- _Work order_: Find every line below with the word "Bounty" in it, and copy each one.

- _Data for this exercise_:
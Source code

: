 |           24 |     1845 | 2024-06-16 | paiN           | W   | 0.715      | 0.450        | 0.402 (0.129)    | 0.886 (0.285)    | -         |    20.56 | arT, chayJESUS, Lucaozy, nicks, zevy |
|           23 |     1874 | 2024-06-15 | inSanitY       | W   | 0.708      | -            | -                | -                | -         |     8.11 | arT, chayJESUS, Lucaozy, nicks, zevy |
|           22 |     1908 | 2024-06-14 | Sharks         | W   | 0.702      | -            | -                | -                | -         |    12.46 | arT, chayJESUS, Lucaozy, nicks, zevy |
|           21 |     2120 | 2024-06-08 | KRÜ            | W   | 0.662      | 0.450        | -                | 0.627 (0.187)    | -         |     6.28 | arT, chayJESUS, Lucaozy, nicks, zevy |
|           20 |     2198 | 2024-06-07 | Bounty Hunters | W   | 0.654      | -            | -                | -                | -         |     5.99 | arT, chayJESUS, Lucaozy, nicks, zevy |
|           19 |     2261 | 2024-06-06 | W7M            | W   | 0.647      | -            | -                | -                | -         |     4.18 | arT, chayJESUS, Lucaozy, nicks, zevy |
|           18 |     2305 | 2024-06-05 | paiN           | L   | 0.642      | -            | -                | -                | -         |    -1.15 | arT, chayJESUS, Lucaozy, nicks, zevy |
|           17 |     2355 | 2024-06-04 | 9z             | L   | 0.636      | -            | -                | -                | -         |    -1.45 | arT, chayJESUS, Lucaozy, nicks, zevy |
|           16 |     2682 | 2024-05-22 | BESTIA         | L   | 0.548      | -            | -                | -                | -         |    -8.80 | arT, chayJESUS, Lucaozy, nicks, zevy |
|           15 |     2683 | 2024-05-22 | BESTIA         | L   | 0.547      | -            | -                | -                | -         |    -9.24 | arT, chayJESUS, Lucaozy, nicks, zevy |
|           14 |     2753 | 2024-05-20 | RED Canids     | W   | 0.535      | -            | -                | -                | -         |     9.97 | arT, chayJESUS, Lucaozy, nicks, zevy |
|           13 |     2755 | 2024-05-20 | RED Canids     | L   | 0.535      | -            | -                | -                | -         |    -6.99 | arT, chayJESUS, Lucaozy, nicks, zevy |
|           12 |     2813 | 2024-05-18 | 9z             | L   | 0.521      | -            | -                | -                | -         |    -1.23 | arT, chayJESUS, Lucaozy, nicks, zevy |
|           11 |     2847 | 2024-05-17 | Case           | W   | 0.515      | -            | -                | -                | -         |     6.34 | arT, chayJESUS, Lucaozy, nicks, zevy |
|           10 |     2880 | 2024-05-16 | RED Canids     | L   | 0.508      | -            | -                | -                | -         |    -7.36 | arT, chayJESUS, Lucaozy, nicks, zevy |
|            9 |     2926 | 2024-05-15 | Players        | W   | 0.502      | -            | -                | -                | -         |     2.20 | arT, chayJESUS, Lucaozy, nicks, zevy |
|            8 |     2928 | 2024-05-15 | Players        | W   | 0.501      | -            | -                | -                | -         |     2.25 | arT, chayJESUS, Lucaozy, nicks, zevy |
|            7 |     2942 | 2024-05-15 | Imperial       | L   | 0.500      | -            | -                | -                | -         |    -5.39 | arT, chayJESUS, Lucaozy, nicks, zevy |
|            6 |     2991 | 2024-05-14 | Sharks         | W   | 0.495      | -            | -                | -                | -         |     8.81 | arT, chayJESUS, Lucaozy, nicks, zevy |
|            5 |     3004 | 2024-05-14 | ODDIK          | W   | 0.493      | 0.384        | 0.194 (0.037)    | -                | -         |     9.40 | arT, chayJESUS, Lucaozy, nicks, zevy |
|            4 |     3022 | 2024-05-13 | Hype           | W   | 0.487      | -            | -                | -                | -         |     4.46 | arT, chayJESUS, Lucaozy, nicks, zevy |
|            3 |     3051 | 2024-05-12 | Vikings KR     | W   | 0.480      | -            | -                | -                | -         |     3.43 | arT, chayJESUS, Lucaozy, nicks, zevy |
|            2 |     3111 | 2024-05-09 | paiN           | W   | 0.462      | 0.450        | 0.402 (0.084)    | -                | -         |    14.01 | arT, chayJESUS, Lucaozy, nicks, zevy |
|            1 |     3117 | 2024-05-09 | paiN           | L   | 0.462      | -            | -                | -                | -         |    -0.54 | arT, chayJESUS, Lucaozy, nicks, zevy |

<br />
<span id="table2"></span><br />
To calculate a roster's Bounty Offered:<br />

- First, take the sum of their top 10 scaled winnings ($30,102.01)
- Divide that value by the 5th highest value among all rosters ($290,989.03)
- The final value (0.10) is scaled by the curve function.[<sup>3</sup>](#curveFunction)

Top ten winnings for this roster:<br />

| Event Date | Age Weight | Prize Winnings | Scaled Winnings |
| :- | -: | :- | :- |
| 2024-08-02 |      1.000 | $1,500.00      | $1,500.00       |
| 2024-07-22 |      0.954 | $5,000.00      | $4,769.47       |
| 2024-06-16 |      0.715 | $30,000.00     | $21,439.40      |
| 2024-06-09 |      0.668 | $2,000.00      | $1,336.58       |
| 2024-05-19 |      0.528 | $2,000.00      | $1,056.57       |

- _Task result_:
|           20 |     2198 | 2024-06-07 | Bounty Hunters | W   | 0.654      | -            | -                | -                | -         |     5.99 | arT, chayJESUS, Lucaozy, nicks, zevy |
To calculate a roster's Bounty Offered:<br />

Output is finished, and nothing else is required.